- Assignment: Pull every line with "예외조항" from the entries below.

- Study material:
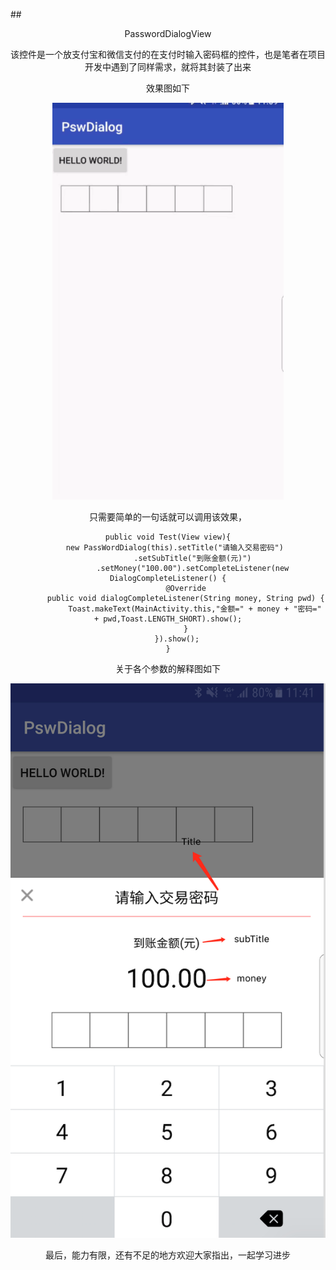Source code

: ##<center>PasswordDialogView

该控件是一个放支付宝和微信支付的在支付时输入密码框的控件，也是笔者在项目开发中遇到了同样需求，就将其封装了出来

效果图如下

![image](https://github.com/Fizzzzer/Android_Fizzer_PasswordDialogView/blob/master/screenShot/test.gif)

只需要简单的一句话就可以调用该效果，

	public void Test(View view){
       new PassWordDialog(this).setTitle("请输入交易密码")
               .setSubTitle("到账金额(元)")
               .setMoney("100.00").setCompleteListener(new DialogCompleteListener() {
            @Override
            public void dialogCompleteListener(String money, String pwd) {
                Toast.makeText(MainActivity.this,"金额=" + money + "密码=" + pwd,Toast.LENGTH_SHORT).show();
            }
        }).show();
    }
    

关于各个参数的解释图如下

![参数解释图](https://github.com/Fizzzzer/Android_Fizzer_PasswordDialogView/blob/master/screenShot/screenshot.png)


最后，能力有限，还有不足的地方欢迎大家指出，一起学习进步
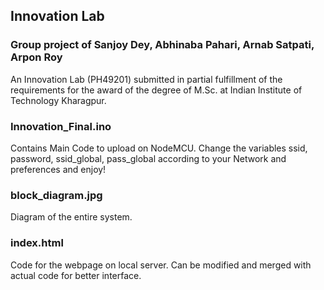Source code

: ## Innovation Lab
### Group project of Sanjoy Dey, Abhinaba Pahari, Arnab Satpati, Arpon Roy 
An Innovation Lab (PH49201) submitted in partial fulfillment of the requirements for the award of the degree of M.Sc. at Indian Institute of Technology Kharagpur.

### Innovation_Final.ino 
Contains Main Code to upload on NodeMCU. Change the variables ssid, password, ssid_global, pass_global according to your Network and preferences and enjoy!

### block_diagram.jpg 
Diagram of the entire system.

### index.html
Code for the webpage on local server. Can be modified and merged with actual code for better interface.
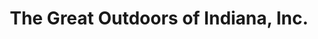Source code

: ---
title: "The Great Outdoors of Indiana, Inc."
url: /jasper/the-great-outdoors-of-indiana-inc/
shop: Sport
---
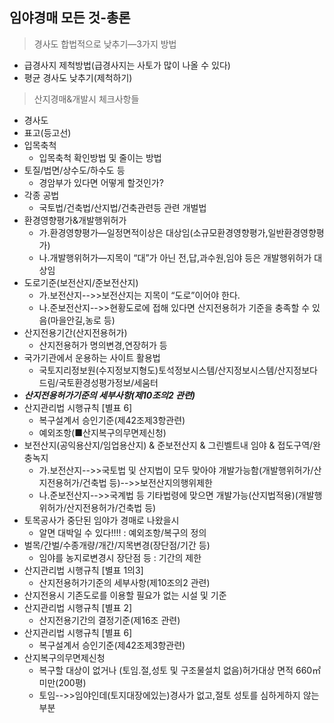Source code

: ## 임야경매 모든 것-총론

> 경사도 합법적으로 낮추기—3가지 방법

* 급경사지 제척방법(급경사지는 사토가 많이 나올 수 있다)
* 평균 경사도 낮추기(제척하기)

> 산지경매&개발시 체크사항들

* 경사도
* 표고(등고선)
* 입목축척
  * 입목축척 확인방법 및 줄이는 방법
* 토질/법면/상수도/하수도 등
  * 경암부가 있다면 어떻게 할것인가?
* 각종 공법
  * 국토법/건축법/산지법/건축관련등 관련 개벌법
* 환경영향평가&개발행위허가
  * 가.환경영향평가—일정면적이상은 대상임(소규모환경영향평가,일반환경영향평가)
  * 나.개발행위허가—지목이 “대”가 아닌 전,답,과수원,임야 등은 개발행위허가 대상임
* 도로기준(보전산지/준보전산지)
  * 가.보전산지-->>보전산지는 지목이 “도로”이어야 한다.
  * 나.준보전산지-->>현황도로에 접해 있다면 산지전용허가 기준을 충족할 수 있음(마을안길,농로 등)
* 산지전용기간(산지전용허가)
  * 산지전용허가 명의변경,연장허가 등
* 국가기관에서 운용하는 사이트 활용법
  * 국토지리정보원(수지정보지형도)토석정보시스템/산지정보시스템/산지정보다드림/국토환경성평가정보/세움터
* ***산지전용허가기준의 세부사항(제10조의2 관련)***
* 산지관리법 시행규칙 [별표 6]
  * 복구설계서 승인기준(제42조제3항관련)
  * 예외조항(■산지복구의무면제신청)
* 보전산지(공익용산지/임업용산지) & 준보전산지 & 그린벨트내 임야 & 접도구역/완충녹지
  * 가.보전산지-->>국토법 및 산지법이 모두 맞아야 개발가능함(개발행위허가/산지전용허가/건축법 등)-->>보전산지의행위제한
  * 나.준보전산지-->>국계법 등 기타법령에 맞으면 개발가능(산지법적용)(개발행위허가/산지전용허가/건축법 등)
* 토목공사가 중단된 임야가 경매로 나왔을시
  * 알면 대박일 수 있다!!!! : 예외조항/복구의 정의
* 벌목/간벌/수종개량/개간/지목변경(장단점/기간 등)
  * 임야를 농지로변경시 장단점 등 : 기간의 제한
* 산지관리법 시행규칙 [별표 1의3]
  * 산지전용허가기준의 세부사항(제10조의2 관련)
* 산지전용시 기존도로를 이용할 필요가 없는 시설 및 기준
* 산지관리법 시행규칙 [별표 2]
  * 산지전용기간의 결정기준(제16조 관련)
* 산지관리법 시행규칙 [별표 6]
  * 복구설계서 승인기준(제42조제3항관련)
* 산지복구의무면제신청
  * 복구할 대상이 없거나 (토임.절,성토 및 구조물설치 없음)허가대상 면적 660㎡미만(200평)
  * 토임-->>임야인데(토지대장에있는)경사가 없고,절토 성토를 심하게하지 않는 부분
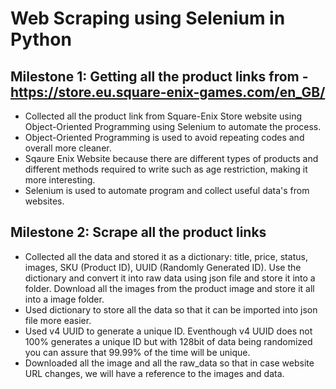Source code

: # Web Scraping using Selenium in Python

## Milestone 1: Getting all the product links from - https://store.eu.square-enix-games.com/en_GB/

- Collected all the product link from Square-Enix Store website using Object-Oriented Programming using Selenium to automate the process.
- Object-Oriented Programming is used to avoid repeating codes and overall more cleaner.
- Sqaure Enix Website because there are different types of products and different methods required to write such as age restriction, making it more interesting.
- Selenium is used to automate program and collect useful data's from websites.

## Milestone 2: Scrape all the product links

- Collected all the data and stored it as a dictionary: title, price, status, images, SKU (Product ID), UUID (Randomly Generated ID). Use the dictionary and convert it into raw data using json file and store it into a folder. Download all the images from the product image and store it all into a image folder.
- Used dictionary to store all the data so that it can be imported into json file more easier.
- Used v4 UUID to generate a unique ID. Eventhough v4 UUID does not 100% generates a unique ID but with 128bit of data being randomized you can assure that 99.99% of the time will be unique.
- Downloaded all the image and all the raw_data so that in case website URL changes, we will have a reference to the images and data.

- Response area:
  * 예외조항(■산지복구의무면제신청)
  * 알면 대박일 수 있다!!!! : 예외조항/복구의 정의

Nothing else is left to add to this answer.